_ABOUT THIS TASK_: Pull each line holding the word "same" from the data.
EXERCISE DATA Start Marker
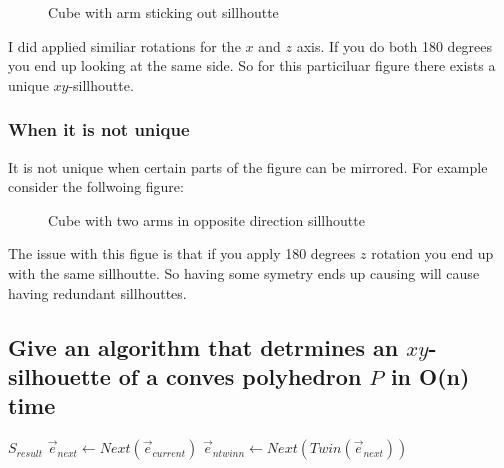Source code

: \documentclass{article}
\begin{document}
\begin{empfile}
\begin{figure}
\caption{Cube with arm sticking out sillhoutte}
\end{figure}

I did applied similiar rotations for the $x$ and $z$ axis. If you
do both 180 degrees you end up looking at the same side. So for this
particiluar figure there exists a unique $xy$-sillhoutte.

\subsubsection{When it is not unique}

It is not unique when certain parts of the figure can be mirrored. For
example consider the follwoing figure:

\begin{figure}
\caption{Cube with two arms in opposite direction sillhoutte}
\end{figure}

The issue with this figue is that if you apply 180 degrees $z$ rotation you
end up with the same sillhoutte. So having some symetry ends up causing will
cause having redundant sillhouttes.

\subsection{Give an algorithm that detrmines an $xy$-silhouette of a conves polyhedron $P$ in O(n) time}

\begin{algorithmic}
		\State \Return $S_{result}$
	\EndIf
	\State
	$\vec{e}_{next} \gets Next(\vec{e}_{current})$
	\State
	$\vec{e}_{ntwinn} \gets Next(Twin(\vec{e}_{next}))$


\end{algorithmic}
\end{empfile}
\end{document}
EXERCISE DATA End Marker
_YOUR SOLUTION_:
do both 180 degrees you end up looking at the same side. So for this
end up with the same sillhoutte. So having some symetry ends up causing will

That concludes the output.